The companies plan to print a range of specially redesigned components at a Sandvik-managed facility in Italy and monitor their performance on machines in Boliden’s underground mine worksites in Sweden and Ireland.
“Additive manufacturing shows a lot of potential, both in reducing carbon footprint within the supply chain, through reduced or eliminated need for transport and storage of parts and also shorter delivery times,” said Ronne Hamerslag, head of supply management at Boliden. “This trial will give us a deeper understanding on how we can move forward and develop our business in a competitive way,”
“Mining equipment can last up to 25 years – and needs to be supported throughout that time – even in the most remote of locations,” said Erik Lundén, president at Sandvik Mining & Rock Solutions. “We have many different SKUs (stock keeping units), and from an inventory point of view we can’t tie up the capital that keeping all these parts in stock would entail. 3D printing of parts locally offers us the prospect of not only getting parts to the customer much faster, but doing so far more sustainably.”

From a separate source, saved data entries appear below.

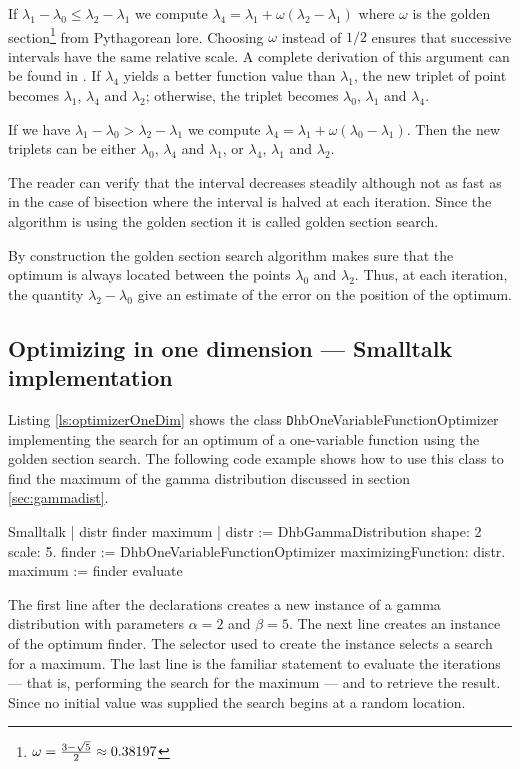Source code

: If $\lambda_1-\lambda_0\leq\lambda_2-\lambda_1$ we compute
$\lambda_4 =\lambda_1 + \omega\left(\lambda_2-\lambda_1\right)$
where $\omega$ is the golden
section\footnote{$\omega={3-\sqrt{5}\over 2}\approx0.38197$} from
Pythagorean lore. Choosing $\omega$ instead of $1/2$ ensures that
successive intervals have the same relative scale. A complete
derivation of this argument can be found in \cite{Press}. If
$\lambda_4$ yields a better function value than $\lambda_1$, the
new triplet of point becomes $\lambda_1$, $\lambda_4$ and
$\lambda_2$; otherwise, the triplet becomes $\lambda_0$,
$\lambda_1$ and $\lambda_4$.

If we have $\lambda_1-\lambda_0>\lambda_2-\lambda_1$ we compute
$\lambda_4 =\lambda_1 + \omega\left(\lambda_0-\lambda_1\right)$.
Then the new triplets can be either $\lambda_0$, $\lambda_4$ and
$\lambda_1$, or $\lambda_4$, $\lambda_1$ and $\lambda_2$.


The reader can verify that the interval decreases steadily
although not as fast as in the case of bisection where the
interval is halved at each iteration. Since the algorithm is using
the golden section it is called golden section search.

By construction the golden section search algorithm makes sure
that the optimum is always located between the points $\lambda_0$
and $\lambda_2$. Thus, at each iteration, the quantity
$\lambda_2-\lambda_0$ give an estimate of the error on the
position of the optimum.

\subsection{Optimizing in one dimension --- Smalltalk implementation}
 Listing
\ref{ls:optimizerOneDim} shows the class {\texttt
DhbOneVariableFunctionOptimizer} implementing the search for an
optimum of a one-variable function using the golden section
search. The following code example shows how to use this class to
find the maximum of the gamma distribution discussed in section
\ref{sec:gammadist}.

\begin{displaycode}{Smalltalk}
 | distr finder maximum |
 distr := DhbGammaDistribution shape: 2 scale: 5.
 finder := DhbOneVariableFunctionOptimizer maximizingFunction: distr.
 maximum := finder evaluate
\end{displaycode}

The first line after the declarations creates a new instance of a
gamma distribution with parameters $\alpha = 2$ and $\beta = 5$.
The next line creates an instance of the optimum finder. The
selector used to create the instance selects a search for a
maximum. The last line is the familiar statement to evaluate the
iterations --- that is, performing the search for the maximum ---
and to retrieve the result. Since no initial value was supplied
the search begins at a random location.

The companies say that maintenance and repair operating items such as the bushes, brackets, drill parts are most required to be 3D printed as engineers need to change them every 3,000-4,000 hours.
Sandik and Boliden says that they also need to decide on the business model for 3D printed parts. “Who does the printing – the OEM, the miner, or a third-party printing company?” a press release said. “What will the costs be? What about intellectual property rights, warranties and liabilities? All these things – and more – need to be resolved in the development of a 3D printed future.